Par ailleurs, une proposition de loi visant à lever les contraintes pour les agriculteursdevait être examinée mi-décembre par les sénateurs, avant le retour du projet de loi de souveraineté agricole en janvier au Sénat. Le calendrier de l’examen de ces textes est désormais suspendu.
Le secteur de la construction est également très inquiet. Alors que le marché du neuf n’est pas au beau fixe, plusieurs dossiers étaient sur la table : les aides à la rénovation (MaPrim’Renov, éco-PTZ) et la simplification du parcours, la simplification de la qualification RGE… « Les artisans du bâtiment s’impatientent devant tant d’immobilisme et attendent des responsables politiques qu’ils agissent dans un climat stable, avec cohérence et sens des réalités du terrain », déclare la Capeb. Sans mesures fortes dans le budget 2025, « des centaines de milliers de logements ne seront pas construits et des centaines de milliers de passoires thermiques resteront occupées. Cette situation menacera alors 300 000 salariés dans la filière construction », prévient la FFB. Seul soulagement : le Gouvernement a publié en urgence au Journal officiel de nombreux textes réglementaires. Parmi eux, un décret et un arrêté repoussent à 2026 l’évolution du dispositif MaPrim’Rénov.

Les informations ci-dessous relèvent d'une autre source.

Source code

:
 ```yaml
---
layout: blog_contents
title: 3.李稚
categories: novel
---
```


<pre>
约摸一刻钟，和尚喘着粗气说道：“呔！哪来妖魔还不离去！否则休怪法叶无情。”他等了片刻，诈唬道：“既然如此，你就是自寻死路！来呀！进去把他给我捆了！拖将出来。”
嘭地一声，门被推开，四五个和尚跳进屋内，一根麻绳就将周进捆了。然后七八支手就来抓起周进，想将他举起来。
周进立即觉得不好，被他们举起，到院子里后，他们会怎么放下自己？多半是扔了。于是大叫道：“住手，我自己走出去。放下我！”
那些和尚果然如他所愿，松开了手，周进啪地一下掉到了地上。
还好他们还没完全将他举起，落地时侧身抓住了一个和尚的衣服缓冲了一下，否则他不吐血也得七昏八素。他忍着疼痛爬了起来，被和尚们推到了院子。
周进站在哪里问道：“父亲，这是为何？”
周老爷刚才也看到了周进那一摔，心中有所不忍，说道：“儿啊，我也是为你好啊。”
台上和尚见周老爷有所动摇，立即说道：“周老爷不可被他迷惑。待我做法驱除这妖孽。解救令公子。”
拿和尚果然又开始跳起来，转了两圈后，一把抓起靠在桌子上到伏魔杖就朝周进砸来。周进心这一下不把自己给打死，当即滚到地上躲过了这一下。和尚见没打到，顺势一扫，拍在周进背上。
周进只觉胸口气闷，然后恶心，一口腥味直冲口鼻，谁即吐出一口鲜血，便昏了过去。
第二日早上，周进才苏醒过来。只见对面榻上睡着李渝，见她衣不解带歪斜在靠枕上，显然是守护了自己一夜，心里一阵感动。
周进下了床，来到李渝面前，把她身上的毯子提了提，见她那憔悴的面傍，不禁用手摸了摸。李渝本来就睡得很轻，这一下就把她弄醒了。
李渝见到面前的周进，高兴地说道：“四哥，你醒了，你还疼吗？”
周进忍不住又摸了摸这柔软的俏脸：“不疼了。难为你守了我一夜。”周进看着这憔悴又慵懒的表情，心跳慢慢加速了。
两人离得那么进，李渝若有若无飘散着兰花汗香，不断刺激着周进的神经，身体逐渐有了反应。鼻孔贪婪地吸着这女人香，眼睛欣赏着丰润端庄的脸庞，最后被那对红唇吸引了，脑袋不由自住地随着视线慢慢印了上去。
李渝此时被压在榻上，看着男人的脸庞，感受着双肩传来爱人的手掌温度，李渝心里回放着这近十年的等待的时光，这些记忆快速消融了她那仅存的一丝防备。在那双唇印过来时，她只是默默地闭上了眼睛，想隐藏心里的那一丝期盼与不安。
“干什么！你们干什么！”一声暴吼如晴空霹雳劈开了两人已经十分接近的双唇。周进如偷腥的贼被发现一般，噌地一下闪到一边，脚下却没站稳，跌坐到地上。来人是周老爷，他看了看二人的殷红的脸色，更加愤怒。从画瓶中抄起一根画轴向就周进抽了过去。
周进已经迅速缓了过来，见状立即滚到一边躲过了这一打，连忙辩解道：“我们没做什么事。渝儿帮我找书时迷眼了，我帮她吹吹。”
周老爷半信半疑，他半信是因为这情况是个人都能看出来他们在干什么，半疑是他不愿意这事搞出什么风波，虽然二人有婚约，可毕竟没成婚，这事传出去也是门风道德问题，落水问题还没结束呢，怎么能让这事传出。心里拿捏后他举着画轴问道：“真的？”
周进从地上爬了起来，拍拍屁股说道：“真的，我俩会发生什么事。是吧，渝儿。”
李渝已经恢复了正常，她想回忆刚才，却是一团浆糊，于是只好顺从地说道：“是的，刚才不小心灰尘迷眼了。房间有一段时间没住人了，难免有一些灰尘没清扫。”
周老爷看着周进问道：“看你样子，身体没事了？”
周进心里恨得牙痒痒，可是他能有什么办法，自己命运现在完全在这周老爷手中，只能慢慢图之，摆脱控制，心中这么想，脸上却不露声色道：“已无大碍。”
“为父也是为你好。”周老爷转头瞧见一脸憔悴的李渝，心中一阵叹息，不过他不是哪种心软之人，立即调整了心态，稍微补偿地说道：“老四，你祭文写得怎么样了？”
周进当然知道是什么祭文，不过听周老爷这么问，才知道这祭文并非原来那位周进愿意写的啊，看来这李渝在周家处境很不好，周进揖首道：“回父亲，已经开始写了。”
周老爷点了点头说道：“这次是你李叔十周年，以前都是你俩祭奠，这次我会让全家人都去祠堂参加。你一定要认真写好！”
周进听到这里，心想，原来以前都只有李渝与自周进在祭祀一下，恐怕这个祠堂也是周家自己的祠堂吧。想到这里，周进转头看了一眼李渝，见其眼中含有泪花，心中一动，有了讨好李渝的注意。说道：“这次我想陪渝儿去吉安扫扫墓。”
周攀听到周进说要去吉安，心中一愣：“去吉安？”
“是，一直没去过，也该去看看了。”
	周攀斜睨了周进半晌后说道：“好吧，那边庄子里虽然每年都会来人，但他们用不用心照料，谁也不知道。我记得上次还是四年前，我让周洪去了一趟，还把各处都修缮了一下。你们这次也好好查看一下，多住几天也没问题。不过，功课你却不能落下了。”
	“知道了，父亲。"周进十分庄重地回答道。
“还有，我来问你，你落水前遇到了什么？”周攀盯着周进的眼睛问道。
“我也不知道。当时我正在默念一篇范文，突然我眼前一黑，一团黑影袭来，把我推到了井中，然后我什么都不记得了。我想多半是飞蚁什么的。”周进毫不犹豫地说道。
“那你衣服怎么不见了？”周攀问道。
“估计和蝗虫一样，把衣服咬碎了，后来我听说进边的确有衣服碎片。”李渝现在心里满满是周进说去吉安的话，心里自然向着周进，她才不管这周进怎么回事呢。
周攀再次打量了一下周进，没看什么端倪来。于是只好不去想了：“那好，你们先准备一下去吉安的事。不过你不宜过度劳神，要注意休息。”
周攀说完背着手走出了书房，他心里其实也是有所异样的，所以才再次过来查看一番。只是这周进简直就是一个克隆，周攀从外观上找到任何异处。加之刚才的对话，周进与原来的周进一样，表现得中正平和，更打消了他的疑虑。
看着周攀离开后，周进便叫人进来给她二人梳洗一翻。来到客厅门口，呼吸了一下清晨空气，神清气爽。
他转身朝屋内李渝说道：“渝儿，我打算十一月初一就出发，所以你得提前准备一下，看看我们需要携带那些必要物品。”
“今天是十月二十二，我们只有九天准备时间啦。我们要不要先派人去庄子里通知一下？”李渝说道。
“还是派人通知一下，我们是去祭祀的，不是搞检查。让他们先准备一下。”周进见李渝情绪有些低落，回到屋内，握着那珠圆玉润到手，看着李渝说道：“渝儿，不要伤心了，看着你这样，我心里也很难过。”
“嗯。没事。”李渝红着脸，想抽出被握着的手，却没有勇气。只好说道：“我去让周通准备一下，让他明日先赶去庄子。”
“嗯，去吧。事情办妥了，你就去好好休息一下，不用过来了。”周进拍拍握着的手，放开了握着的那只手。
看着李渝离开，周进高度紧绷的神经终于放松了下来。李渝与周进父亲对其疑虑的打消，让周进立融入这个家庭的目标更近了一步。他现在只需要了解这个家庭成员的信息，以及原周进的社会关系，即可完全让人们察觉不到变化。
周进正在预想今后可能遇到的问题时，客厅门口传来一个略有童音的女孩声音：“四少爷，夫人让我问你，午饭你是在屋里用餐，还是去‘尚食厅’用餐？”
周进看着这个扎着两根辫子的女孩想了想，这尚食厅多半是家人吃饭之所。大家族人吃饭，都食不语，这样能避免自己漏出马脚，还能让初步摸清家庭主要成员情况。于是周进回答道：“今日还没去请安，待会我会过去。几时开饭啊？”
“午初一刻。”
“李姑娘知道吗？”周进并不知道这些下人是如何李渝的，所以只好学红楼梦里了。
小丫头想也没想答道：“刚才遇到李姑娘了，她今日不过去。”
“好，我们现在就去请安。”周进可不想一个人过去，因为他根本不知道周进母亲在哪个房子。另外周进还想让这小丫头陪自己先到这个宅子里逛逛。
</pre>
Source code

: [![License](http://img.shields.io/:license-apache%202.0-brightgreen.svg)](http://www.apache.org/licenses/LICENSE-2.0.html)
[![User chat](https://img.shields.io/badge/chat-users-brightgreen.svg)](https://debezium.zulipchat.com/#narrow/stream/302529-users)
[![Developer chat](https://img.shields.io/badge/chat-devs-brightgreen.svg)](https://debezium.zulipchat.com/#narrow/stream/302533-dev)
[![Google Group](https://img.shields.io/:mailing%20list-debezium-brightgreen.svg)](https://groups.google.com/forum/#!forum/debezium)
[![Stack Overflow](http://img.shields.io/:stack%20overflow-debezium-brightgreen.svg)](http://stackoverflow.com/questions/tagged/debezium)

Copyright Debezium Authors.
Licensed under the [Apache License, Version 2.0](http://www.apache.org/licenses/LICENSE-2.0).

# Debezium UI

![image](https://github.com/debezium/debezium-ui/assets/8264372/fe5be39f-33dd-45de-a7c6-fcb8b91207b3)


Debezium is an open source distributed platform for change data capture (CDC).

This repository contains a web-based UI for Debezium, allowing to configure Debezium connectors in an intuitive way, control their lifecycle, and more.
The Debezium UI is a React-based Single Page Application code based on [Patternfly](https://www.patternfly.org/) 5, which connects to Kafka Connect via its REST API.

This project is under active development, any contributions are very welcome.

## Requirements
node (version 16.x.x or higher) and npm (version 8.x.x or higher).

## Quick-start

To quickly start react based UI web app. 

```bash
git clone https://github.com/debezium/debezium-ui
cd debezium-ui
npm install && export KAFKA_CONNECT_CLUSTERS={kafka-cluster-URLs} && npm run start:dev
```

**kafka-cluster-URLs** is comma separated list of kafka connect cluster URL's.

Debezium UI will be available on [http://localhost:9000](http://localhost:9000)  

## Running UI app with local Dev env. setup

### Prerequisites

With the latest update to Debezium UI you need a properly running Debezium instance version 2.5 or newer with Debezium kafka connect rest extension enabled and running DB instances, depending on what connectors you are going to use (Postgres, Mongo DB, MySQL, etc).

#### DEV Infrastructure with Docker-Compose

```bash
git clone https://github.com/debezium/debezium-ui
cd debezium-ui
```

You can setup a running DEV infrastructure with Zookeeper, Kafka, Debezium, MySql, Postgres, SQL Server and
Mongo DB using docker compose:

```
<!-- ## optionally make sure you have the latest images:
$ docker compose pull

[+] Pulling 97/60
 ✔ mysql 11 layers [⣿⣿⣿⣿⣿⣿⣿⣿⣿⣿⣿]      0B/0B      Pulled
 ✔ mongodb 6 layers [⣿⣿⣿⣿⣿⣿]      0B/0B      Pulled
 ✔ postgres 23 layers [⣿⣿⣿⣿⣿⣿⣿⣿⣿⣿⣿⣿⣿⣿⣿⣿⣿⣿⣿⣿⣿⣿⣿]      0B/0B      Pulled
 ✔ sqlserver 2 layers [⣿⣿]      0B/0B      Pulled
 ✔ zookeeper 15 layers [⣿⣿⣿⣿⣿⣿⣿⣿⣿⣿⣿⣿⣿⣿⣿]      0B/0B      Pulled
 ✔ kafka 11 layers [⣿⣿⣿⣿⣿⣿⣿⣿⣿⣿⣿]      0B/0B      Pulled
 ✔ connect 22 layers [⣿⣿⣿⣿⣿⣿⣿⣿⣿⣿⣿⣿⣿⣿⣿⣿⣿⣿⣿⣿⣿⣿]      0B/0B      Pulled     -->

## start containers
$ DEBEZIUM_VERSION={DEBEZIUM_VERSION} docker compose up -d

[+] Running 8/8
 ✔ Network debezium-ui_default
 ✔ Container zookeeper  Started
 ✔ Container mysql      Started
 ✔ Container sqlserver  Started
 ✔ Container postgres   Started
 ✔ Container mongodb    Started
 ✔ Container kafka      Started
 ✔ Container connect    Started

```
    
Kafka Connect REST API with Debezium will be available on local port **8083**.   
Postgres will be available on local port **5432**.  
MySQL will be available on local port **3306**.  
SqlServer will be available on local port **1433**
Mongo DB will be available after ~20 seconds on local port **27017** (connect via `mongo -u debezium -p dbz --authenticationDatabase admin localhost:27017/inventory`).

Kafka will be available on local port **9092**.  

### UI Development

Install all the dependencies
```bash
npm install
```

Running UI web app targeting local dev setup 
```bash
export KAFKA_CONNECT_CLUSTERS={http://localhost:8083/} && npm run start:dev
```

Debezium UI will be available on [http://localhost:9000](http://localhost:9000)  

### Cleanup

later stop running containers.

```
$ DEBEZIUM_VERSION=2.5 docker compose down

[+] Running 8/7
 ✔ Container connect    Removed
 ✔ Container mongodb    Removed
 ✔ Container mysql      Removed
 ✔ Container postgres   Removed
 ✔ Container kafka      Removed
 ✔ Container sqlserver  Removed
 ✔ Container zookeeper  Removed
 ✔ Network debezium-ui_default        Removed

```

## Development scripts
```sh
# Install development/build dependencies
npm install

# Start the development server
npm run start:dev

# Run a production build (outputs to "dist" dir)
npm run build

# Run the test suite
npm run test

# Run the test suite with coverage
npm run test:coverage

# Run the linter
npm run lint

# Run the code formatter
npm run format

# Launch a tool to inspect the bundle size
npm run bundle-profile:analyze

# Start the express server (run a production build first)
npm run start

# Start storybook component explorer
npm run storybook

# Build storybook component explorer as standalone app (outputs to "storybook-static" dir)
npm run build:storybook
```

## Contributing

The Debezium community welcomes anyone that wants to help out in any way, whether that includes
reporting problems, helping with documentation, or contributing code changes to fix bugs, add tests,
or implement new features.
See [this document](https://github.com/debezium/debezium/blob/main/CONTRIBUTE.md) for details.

Par ailleurs, plusieurs textes qui devaient être examinés à l’Assemblée nationale sont eux aussi suspendus : la proposition de loi sur l’assouplissement du calendrier du DPE pour les copropriétés, ainsi que celle sur les fraudes aux aides publiques (notamment aux CEE). Les députés devaient également se pencher sur la proposition de loi visant à réformer le régime d’indemnisation des catastrophes naturelles (Cat-Nat).
Sur l’énergie et le climat, le ministère indique que les travaux se poursuivent (dispositif post-Arenh par exemple) et que les consultations continuent sur les projets de SNBC, PPE et Pnacc. Mais l’avenir de ces documents et les arbitrages finaux restent suspendus à l’orientation du futur gouvernement.